Uncertain: The Wisdom and Wonder of Being Unsure

Maggie Jackson’s celebration of uncertainty can free church leaders from defensiveness, inviting us to ponder and question — Amy Pagliarella

Maggie Jackson
Prometheus, 344 pages
Published November 7, 2023

I once served as a volunteer leader in an organization experiencing huge growth and change. Nerves frayed, tempers flared and factions formed as we tried to discern the next steps; it was rough.

Thanks to “Ted Lasso,” I decided to be “curious, not judgmental.” I entered each conversation assuming I didn’t know the answer, confident that curious questioning would lead the group to the best solutions. It worked. Well, not perfectly, but better. I discovered that I love this liminal space of wondering and questioning; in Uncertain, I now have a worthy guide.

Author and journalist Maggie Jackson brings scientific concepts to a mass audience, inviting us to live into the discomfort of uncertainty, because that’s where we learn, grow and flourish. She believes that the “starting point to expanding our knowledge” is the unexpected — through stories (from medicine, business, family life and more), she helps us understand the psychology behind our problem-solving.
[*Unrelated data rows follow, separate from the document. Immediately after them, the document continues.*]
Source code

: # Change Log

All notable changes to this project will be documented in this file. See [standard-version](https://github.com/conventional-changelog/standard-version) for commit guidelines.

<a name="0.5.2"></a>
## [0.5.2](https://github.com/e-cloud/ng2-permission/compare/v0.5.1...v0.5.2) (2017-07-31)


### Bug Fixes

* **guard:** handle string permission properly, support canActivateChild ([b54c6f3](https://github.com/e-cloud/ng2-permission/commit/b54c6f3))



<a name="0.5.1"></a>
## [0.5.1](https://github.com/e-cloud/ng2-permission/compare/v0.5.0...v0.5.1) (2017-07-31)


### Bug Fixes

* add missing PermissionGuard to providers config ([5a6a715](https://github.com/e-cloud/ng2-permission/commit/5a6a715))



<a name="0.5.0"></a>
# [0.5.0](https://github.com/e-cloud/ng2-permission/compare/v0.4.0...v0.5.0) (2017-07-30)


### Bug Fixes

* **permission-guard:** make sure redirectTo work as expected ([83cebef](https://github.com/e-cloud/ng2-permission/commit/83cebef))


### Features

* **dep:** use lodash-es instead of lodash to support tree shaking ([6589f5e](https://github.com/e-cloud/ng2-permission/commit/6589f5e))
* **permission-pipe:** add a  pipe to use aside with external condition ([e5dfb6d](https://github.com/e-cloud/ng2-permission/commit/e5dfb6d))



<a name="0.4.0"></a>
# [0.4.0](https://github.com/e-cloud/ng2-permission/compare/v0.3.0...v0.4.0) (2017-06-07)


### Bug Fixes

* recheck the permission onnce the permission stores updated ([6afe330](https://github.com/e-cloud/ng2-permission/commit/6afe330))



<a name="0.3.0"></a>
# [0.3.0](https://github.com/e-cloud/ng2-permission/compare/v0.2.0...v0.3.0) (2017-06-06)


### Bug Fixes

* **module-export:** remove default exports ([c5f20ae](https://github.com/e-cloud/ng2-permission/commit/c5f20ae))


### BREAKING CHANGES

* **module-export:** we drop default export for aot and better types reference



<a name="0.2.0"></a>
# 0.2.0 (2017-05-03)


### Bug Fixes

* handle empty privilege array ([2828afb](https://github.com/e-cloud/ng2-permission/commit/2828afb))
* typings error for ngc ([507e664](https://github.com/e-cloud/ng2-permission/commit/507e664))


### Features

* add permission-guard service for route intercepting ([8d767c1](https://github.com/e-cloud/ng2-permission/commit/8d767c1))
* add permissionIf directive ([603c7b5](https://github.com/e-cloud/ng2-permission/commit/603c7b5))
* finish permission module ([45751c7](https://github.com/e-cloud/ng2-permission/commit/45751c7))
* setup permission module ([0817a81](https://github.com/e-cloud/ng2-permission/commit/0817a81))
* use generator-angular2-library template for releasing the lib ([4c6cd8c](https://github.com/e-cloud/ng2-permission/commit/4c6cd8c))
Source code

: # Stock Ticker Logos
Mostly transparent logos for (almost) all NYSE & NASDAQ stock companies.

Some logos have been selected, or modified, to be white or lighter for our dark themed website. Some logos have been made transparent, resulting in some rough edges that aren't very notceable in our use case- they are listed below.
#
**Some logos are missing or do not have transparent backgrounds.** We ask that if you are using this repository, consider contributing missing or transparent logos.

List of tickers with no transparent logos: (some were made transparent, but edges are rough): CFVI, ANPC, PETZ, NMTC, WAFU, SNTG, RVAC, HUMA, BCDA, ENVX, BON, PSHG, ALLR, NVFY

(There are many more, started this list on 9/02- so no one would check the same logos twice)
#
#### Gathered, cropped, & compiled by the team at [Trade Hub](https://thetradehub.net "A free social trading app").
Our first instinct is often to start with what we know, often moving us too quickly to a sub-optimal solution. “Creating a full picture of the situation demands that you hold in mind and gradually refine hidden and even conflicting possibilities into nuanced understanding…” Jackson writes. In a crisis, “adaptive experts” will generate alternative theories and test them, whether in the operating room or in wartime intelligence.

How can Jackson’s book guide us in our faith and work? Church leaders know we’re in a new world, yet we often revert to old patterns. Jackson’s celebration of uncertainty can free us from defensiveness and “the way things have always been done,” inviting us to ponder and question. This just might lead us into creative solutions and a new future.

Perhaps a generous uncertainty could even allow us see God at work in new ways. If I allow myself to be less sure, more open, can I simply wonder where God might show up next? The possibilities of Uncertain are wide open.